Some people run long distances, some people climb mountains.   Me – I read The Waves.   Deceptively short at 172 pages in my Kindle it was the longest book I’ve ever read, with the possible exception of Frankenstein.  In short, I hated it.   Painful.   It was painful.   It starts off with the voices of six children who all grow up and never stop giving internal monologues, though for some reason, she used the word ‘said.’   Jinny said, Bernard said, except that they don’t.   They also don’t really speak with six voices.   They speak with largely one voice with a distinguishing characteristic or two to differentiate them.   They spout what some consider beautiful poetry and I consider tremendous amounts of drivel.   She has a habit of using words and phrases many times though what they mean to her eludes me.   Waves and water seem to signify time, at least some of the time.   It drips.   Tuesday follows Monday.   A square on an oblong.  Assegais are mentioned frequently.  Certainly more often than they should be for a story taking place in England, though exactly when is impossible to say.   Bernard thinks he’s Byron.  Rhoda’s afraid of everyone.   Jinny is a social butterfly.   Is she on the game?  No idea.   After primary school the girls go one way and the boys another and yet they all apparently stay in touch, though why or when is not clear.   They all more or less fall in love with a guy named Percival and just as it is difficult to understand someone else’s crush, it’s difficult to understand theirs for Percival.

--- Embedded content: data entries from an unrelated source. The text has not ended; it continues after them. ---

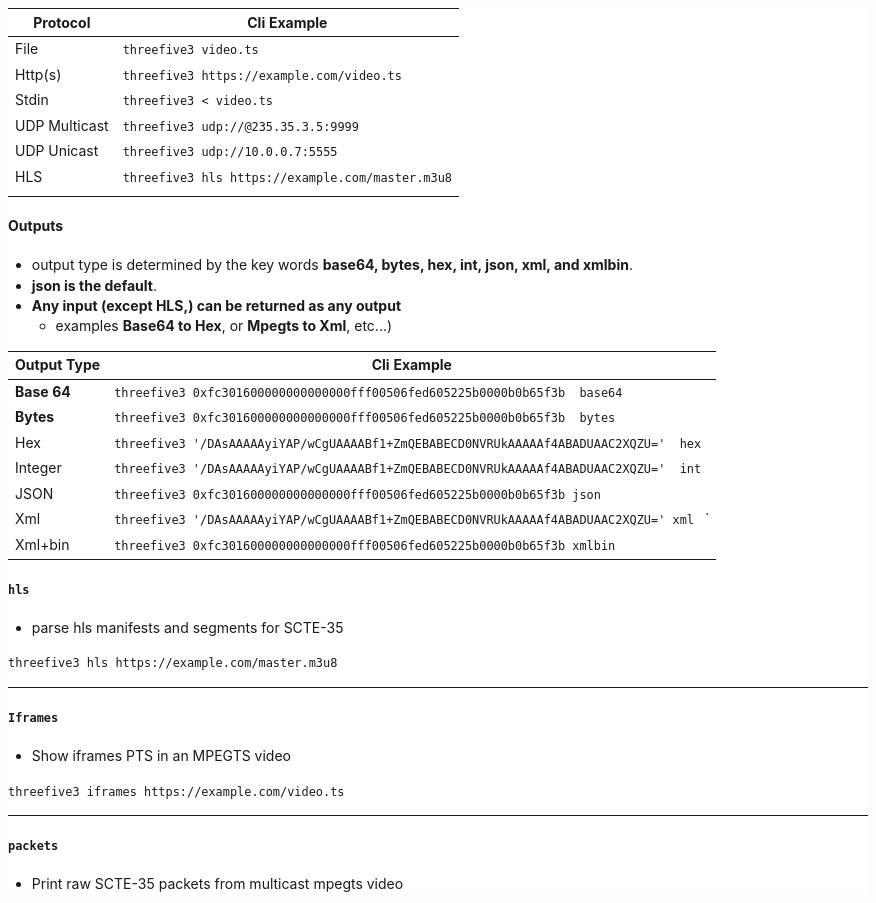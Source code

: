 |Protocol       |  Cli Example                                                                                                                                       |
|---------------|----------------------------------------------------------------------------------------------------------------------------------------------------|
|  File         |   `threefive3 video.ts`                                                                                                                            |
|  Http(s)      |   `threefive3 https://example.com/video.ts`                                                                                                        |
|  Stdin        |  `threefive3 < video.ts`            |
|  UDP Multicast|  `threefive3 udp://@235.35.3.5:9999`                                                                          |
|  UDP Unicast  |                                                                      `threefive3 udp://10.0.0.7:5555`                                              |
|  HLS          |                                                                                                    `threefive3 hls https://example.com/master.m3u8`|
|               |                                                                                                                                                    |


#### Outputs
* output type is determined by the key words __base64, bytes, hex, int, json, xml, and xmlbin__.
* __json is the default__.
* __Any input (except HLS,) can be returned as any output__
  * examples __Base64 to Hex__, or  __Mpegts to Xml__, etc...) 


| Output Type | Cli Example         |
|-------------|----------------------------------------------------------|
|__Base 64__     |                                                                                                                                                                    `threefive3 0xfc301600000000000000fff00506fed605225b0000b0b65f3b  base64  `                                                                                                                                                                                                                                                                                                                                         |
| __Bytes__       |                                                                                 `threefive3 0xfc301600000000000000fff00506fed605225b0000b0b65f3b  bytes`                                                                                                                                                                                                                                                                                                                                                                                                                               |
| Hex         | `threefive3 '/DAsAAAAAyiYAP/wCgUAAAABf1+ZmQEBABECD0NVRUkAAAAAf4ABADUAAC2XQZU='  hex`                                                                                                                                                                                                                                                                                                                                                                                                                                                                                                                 |
| Integer     |                                                                                                                                                                                                                                                       `threefive3 '/DAsAAAAAyiYAP/wCgUAAAABf1+ZmQEBABECD0NVRUkAAAAAf4ABADUAAC2XQZU='  int`   |
| JSON        |                                                                                                                                                                                                                                                                                                              `threefive3 0xfc301600000000000000fff00506fed605225b0000b0b65f3b json ` |
| Xml         |                                                                                                                                                                                                                                                                                                                                                                                                                        `threefive3 '/DAsAAAAAyiYAP/wCgUAAAABf1+ZmQEBABECD0NVRUkAAAAAf4ABADUAAC2XQZU=' xml `                                                                                 `         |
| Xml+bin     |                                                                                                                                                                                                                                                                                                                                                                                                                                                                                                        `threefive3 0xfc301600000000000000fff00506fed605225b0000b0b65f3b xmlbin   `      |`

#### `hls`
* parse hls manifests and segments for SCTE-35
```smalltalk
threefive3 hls https://example.com/master.m3u8
```
___
#### `Iframes`
* Show iframes PTS in an MPEGTS video

```smalltalk
threefive3 iframes https://example.com/video.ts
```
___
#### `packets`   
* Print raw SCTE-35 packets from multicast mpegts video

The book gets slightly more tolerable when they hit middle age and then spins off again into pretentious nonsense when Bernard begins his long monologue seemingly to a nearly complete stranger he collars and makes have dinner with him.   But that makes it sound more interesting than it was.   There is no plot, which is not really a problem, but there are no characters either.   Not really.   Susan has pear-shaped eyes.   What the hell do pear-shaped eyes look like?

Sorry, I’m a philistine.   It’s about time you knew.   Perhaps you already did.  The one thing that might have helped would have been being able to look at this cover which I think is gorgeous…  sorry, can’t get it.  It’s on Pinterest and Pinterest only lets you share things to Pinterest.   I hate Pinterest.

No, I got it.   Yay me.   Isn’t it gorgeous?  Far too beautiful for the book within.   Sorry, VW.   Did I mention it was painful?   I’ll get over it someday.  And I need never read that again.   Yay!